START Provided entries
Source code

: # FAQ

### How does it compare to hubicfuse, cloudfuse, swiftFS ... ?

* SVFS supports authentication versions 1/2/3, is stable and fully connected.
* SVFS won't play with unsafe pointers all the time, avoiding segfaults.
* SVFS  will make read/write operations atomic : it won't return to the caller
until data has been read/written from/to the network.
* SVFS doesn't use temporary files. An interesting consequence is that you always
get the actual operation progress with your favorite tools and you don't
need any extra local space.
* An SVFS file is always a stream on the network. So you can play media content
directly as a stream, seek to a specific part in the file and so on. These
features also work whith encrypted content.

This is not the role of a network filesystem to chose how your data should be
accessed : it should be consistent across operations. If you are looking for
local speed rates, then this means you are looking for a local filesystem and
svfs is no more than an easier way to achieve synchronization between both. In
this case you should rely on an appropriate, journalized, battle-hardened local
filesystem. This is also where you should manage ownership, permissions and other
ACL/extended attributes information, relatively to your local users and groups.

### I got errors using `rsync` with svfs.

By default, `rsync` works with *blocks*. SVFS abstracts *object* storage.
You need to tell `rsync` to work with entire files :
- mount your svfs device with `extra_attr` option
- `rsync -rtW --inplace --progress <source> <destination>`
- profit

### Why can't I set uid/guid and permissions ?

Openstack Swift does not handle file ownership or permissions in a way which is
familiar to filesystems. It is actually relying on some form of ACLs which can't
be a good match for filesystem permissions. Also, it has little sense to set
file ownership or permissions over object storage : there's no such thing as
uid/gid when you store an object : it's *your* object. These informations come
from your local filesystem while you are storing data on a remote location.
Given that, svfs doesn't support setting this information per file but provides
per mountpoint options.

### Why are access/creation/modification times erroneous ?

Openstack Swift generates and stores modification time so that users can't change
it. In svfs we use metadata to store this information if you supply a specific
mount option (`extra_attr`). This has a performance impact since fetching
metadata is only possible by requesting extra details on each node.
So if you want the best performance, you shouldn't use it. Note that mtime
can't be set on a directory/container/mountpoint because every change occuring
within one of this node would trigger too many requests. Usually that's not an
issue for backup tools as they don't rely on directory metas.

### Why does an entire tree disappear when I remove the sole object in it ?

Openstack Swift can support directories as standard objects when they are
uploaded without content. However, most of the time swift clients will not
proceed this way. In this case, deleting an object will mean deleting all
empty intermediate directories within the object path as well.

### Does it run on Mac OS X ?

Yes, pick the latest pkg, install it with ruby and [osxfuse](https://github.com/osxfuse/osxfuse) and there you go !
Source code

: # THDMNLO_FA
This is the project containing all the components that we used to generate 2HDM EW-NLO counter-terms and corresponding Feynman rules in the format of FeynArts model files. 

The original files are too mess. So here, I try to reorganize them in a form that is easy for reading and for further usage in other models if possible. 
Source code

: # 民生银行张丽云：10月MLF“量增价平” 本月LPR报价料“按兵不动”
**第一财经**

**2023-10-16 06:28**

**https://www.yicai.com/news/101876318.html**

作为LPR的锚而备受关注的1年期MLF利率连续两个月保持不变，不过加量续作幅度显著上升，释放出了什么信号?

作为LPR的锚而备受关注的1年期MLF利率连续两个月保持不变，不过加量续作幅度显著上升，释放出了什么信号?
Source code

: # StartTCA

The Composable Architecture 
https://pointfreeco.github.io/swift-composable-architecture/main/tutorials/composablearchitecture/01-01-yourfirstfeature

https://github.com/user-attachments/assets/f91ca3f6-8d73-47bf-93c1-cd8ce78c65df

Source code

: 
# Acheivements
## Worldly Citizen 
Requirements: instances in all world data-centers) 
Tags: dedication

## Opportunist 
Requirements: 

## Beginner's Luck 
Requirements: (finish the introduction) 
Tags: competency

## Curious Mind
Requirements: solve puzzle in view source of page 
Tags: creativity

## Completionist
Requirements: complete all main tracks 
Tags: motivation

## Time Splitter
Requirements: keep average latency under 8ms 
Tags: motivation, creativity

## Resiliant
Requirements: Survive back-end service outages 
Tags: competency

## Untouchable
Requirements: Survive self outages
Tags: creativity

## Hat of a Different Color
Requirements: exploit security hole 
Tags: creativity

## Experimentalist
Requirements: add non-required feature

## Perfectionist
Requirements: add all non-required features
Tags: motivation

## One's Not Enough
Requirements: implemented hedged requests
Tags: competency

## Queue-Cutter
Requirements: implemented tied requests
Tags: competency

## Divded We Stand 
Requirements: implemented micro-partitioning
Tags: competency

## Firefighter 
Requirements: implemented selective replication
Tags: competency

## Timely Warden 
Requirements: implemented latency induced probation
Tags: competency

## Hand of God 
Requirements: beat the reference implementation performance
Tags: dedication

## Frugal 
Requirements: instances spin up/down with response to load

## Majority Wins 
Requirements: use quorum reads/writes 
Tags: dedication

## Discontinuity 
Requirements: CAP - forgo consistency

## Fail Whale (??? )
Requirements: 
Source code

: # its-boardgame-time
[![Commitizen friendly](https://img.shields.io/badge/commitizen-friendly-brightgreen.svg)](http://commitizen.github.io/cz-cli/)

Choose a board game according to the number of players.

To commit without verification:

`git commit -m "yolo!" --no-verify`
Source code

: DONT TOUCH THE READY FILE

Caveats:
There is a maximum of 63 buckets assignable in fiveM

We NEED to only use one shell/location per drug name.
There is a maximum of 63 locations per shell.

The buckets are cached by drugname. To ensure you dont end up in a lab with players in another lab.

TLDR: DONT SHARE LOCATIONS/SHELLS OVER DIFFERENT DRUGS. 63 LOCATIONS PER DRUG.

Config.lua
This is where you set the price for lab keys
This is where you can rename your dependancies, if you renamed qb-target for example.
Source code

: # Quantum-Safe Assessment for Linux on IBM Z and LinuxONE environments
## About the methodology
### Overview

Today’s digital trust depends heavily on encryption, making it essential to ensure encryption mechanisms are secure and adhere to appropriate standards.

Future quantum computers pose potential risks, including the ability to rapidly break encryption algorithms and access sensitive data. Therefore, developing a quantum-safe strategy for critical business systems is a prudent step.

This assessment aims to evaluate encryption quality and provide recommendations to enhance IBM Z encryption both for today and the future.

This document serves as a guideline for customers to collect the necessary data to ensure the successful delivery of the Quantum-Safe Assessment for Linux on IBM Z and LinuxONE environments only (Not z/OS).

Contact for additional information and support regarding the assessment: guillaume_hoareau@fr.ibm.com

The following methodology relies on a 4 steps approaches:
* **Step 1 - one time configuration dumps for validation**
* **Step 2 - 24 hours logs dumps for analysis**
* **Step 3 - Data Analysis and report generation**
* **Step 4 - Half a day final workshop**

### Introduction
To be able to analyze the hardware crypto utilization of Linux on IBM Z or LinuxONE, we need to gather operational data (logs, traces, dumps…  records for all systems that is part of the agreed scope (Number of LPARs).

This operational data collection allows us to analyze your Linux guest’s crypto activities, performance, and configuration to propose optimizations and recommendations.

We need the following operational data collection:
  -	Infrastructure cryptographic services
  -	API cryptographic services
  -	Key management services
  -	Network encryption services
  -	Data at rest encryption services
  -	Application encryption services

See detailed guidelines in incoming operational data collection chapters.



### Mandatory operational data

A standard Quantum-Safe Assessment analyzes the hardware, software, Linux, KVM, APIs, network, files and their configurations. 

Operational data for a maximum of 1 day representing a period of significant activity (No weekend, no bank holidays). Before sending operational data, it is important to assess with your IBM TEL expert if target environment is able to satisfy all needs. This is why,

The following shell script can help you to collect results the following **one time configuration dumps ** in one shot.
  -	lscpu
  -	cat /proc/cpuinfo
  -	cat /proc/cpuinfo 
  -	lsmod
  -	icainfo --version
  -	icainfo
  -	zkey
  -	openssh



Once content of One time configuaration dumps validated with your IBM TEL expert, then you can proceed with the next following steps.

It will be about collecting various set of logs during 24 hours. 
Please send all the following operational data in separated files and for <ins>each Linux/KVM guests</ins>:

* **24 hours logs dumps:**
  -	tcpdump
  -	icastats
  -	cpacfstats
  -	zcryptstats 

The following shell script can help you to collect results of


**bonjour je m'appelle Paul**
END Provided entries
▸ Your task: Print only the lines that run from the start of the listing to the line bearing "this case you"; please keep the first line and that last one, exactly as they appear.

▸ Task solution:
Source code

: # FAQ

### How does it compare to hubicfuse, cloudfuse, swiftFS ... ?

* SVFS supports authentication versions 1/2/3, is stable and fully connected.
* SVFS won't play with unsafe pointers all the time, avoiding segfaults.
* SVFS  will make read/write operations atomic : it won't return to the caller
until data has been read/written from/to the network.
* SVFS doesn't use temporary files. An interesting consequence is that you always
get the actual operation progress with your favorite tools and you don't
need any extra local space.
* An SVFS file is always a stream on the network. So you can play media content
directly as a stream, seek to a specific part in the file and so on. These
features also work whith encrypted content.

This is not the role of a network filesystem to chose how your data should be
accessed : it should be consistent across operations. If you are looking for
local speed rates, then this means you are looking for a local filesystem and
svfs is no more than an easier way to achieve synchronization between both. In
this case you should rely on an appropriate, journalized, battle-hardened local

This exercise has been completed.